> **The task**: Run through the records and show each line that includes the string "Multi".

Recorded data: Begin

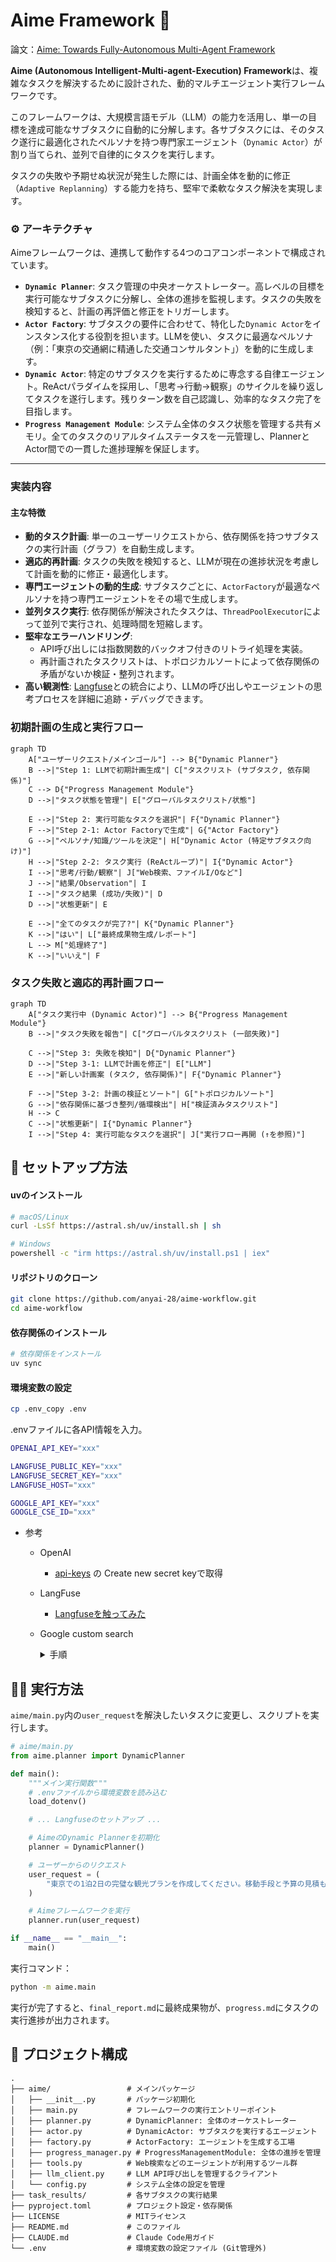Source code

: # Aime Framework 🚀

論文：[Aime: Towards Fully-Autonomous Multi-Agent Framework](https://www.arxiv.org/abs/2507.11988)

**Aime (Autonomous Intelligent-Multi-agent-Execution) Framework**は、複雑なタスクを解決するために設計された、動的マルチエージェント実行フレームワークです。

このフレームワークは、大規模言語モデル（LLM）の能力を活用し、単一の目標を達成可能なサブタスクに自動的に分解します。各サブタスクには、そのタスク遂行に最適化されたペルソナを持つ専門家エージェント（`Dynamic Actor`）が割り当てられ、並列で自律的にタスクを実行します。

タスクの失敗や予期せぬ状況が発生した際には、計画全体を動的に修正（`Adaptive Replanning`）する能力を持ち、堅牢で柔軟なタスク解決を実現します。

### ⚙️ アーキテクチャ

Aimeフレームワークは、連携して動作する4つのコアコンポーネントで構成されています。

- **`Dynamic Planner`**:
  タスク管理の中央オーケストレーター。高レベルの目標を実行可能なサブタスクに分解し、全体の進捗を監視します。タスクの失敗を検知すると、計画の再評価と修正をトリガーします。
- **`Actor Factory`**:
  サブタスクの要件に合わせて、特化した`Dynamic Actor`をインスタンス化する役割を担います。LLMを使い、タスクに最適なペルソナ（例：「東京の交通網に精通した交通コンサルタント」）を動的に生成します。
- **`Dynamic Actor`**:
  特定のサブタスクを実行するために専念する自律エージェント。ReActパラダイムを採用し、「思考→行動→観察」のサイクルを繰り返してタスクを遂行します。残りターン数を自己認識し、効率的なタスク完了を目指します。
- **`Progress Management Module`**:
  システム全体のタスク状態を管理する共有メモリ。全てのタスクのリアルタイムステータスを一元管理し、PlannerとActor間での一貫した進捗理解を保証します。

-----

### 実装内容


#### 主な特徴

- **動的タスク計画**: 単一のユーザーリクエストから、依存関係を持つサブタスクの実行計画（グラフ）を自動生成します。
- **適応的再計画**: タスクの失敗を検知すると、LLMが現在の進捗状況を考慮して計画を動的に修正・最適化します。
- **専門エージェントの動的生成**: サブタスクごとに、`ActorFactory`が最適なペルソナを持つ専門エージェントをその場で生成します。
- **並列タスク実行**: 依存関係が解決されたタスクは、`ThreadPoolExecutor`によって並列で実行され、処理時間を短縮します。
- **堅牢なエラーハンドリング**:
  - API呼び出しには指数関数的バックオフ付きのリトライ処理を実装。
  - 再計画されたタスクリストは、トポロジカルソートによって依存関係の矛盾がないか検証・整列されます。
- **高い観測性**: [Langfuse](https://langfuse.com/)との統合により、LLMの呼び出しやエージェントの思考プロセスを詳細に追跡・デバッグできます。

### 初期計画の生成と実行フロー

```mermaid
graph TD
    A["ユーザーリクエスト/メインゴール"] --> B{"Dynamic Planner"}
    B -->|"Step 1: LLMで初期計画生成"| C["タスクリスト (サブタスク, 依存関係)"]
    C --> D{"Progress Management Module"}
    D -->|"タスク状態を管理"| E["グローバルタスクリスト/状態"]

    E -->|"Step 2: 実行可能なタスクを選択"| F{"Dynamic Planner"}
    F -->|"Step 2-1: Actor Factoryで生成"| G{"Actor Factory"}
    G -->|"ペルソナ/知識/ツールを決定"| H["Dynamic Actor (特定サブタスク向け)"]
    H -->|"Step 2-2: タスク実行 (ReActループ)"| I{"Dynamic Actor"}
    I -->|"思考/行動/観察"| J["Web検索、ファイルI/Oなど"]
    J -->|"結果/Observation"| I
    I -->|"タスク結果 (成功/失敗)"| D
    D -->|"状態更新"| E

    E -->|"全てのタスクが完了?"| K{"Dynamic Planner"}
    K -->|"はい"| L["最終成果物生成/レポート"]
    L --> M["処理終了"]
    K -->|"いいえ"| F
```

### タスク失敗と適応的再計画フロー

```mermaid
graph TD
    A["タスク実行中 (Dynamic Actor)"] --> B{"Progress Management Module"}
    B -->|"タスク失敗を報告"| C["グローバルタスクリスト (一部失敗)"]

    C -->|"Step 3: 失敗を検知"| D{"Dynamic Planner"}
    D -->|"Step 3-1: LLMで計画を修正"| E["LLM"]
    E -->|"新しい計画案 (タスク, 依存関係)"| F{"Dynamic Planner"}

    F -->|"Step 3-2: 計画の検証とソート"| G["トポロジカルソート"]
    G -->|"依存関係に基づき整列/循環検出"| H["検証済みタスクリスト"]
    H --> C
    C -->|"状態更新"| I{"Dynamic Planner"}
    I -->|"Step 4: 実行可能なタスクを選択"| J["実行フロー再開 (↑を参照)"]
```

## 🚀 セットアップ方法

#### uvのインストール

```bash
# macOS/Linux
curl -LsSf https://astral.sh/uv/install.sh | sh

# Windows
powershell -c "irm https://astral.sh/uv/install.ps1 | iex"
```

#### リポジトリのクローン

```bash
git clone https://github.com/anyai-28/aime-workflow.git
cd aime-workflow
```

#### 依存関係のインストール

```bash
# 依存関係をインストール
uv sync
```

#### 環境変数の設定

```bash
cp .env_copy .env
```

.envファイルに各API情報を入力。

```bash
OPENAI_API_KEY="xxx"

LANGFUSE_PUBLIC_KEY="xxx"
LANGFUSE_SECRET_KEY="xxx"
LANGFUSE_HOST="xxx"

GOOGLE_API_KEY="xxx"
GOOGLE_CSE_ID="xxx"
```
- 参考
  - OpenAI
    - [api-keys](https://platform.openai.com/api-keys) の Create new secret keyで取得
  - LangFuse
    - [Langfuseを触ってみた](https://zenn.dev/cloud_ace/articles/44cb9bbcd92865)
  - Google custom search
    <details>
    <summary>手順</summary>

    - APIキーの取得

      1. Google Cloud Consoleにアクセスし、新しいプロジェクトを作成するか、既存のプロジェクトを選択します。
      2. ナビゲーションメニューから「APIとサービス」 > 「ライブラリ」を選択します。
      3. 「Custom Search API」を検索し、有効にします。
      4. 「APIとサービス」 > 「認証情報」に移動し、「+ 認証情報を作成」 > 「APIキー」を選択します。
      5. 作成されたAPIキーが表示されるので、コピーして安全な場所に保管してください。

    - プログラマブル検索エンジンID (CX) の取得
      1. Google プログラマブル検索エンジンのページにアクセスします。
      2. 「追加」ボタンをクリックして、新しい検索エンジンを作成します。
      3. セットアップ画面で、検索エンジンの名前を入力します。
      4. 「ウェブ全体を検索」オプションをオンに切り替えます。
      5. 「作成」をクリックします。
      6. 作成された検索エンジンの「基本」設定ページに移動し、「検索エンジン ID」をコピーします。これがGOOGLE_CSE_IDの値になります。

    </details>


## 🏃‍♀️ 実行方法

`aime/main.py`内の`user_request`を解決したいタスクに変更し、スクリプトを実行します。

```python
# aime/main.py
from aime.planner import DynamicPlanner

def main():
    """メイン実行関数"""
    # .envファイルから環境変数を読み込む
    load_dotenv()

    # ... Langfuseのセットアップ ...

    # AimeのDynamic Plannerを初期化
    planner = DynamicPlanner()

    # ユーザーからのリクエスト
    user_request = (
        "東京での1泊2日の完璧な観光プランを作成してください。移動手段と予算の見積もりもお願いします。"
    )

    # Aimeフレームワークを実行
    planner.run(user_request)

if __name__ == "__main__":
    main()
```

実行コマンド：

```bash
python -m aime.main
```

実行が完了すると、`final_report.md`に最終成果物が、`progress.md`にタスクの実行進捗が出力されます。

## 📁 プロジェクト構成

```text
.
├── aime/                 # メインパッケージ
│   ├── __init__.py       # パッケージ初期化
│   ├── main.py           # フレームワークの実行エントリーポイント
│   ├── planner.py        # DynamicPlanner: 全体のオーケストレーター
│   ├── actor.py          # DynamicActor: サブタスクを実行するエージェント
│   ├── factory.py        # ActorFactory: エージェントを生成する工場
│   ├── progress_manager.py # ProgressManagementModule: 全体の進捗を管理
│   ├── tools.py          # Web検索などのエージェントが利用するツール群
│   ├── llm_client.py     # LLM API呼び出しを管理するクライアント
│   └── config.py         # システム全体の設定を管理
├── task_results/         # 各サブタスクの実行結果
├── pyproject.toml        # プロジェクト設定・依存関係
├── LICENSE               # MITライセンス
├── README.md             # このファイル
├── CLAUDE.md             # Claude Code用ガイド
└── .env                  # 環境変数の設定ファイル (Git管理外)
```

Recorded data: End

> **Expected answer**:
論文：[Aime: Towards Fully-Autonomous Multi-Agent Framework](https://www.arxiv.org/abs/2507.11988)
**Aime (Autonomous Intelligent-Multi-agent-Execution) Framework**は、複雑なタスクを解決するために設計された、動的マルチエージェント実行フレームワークです。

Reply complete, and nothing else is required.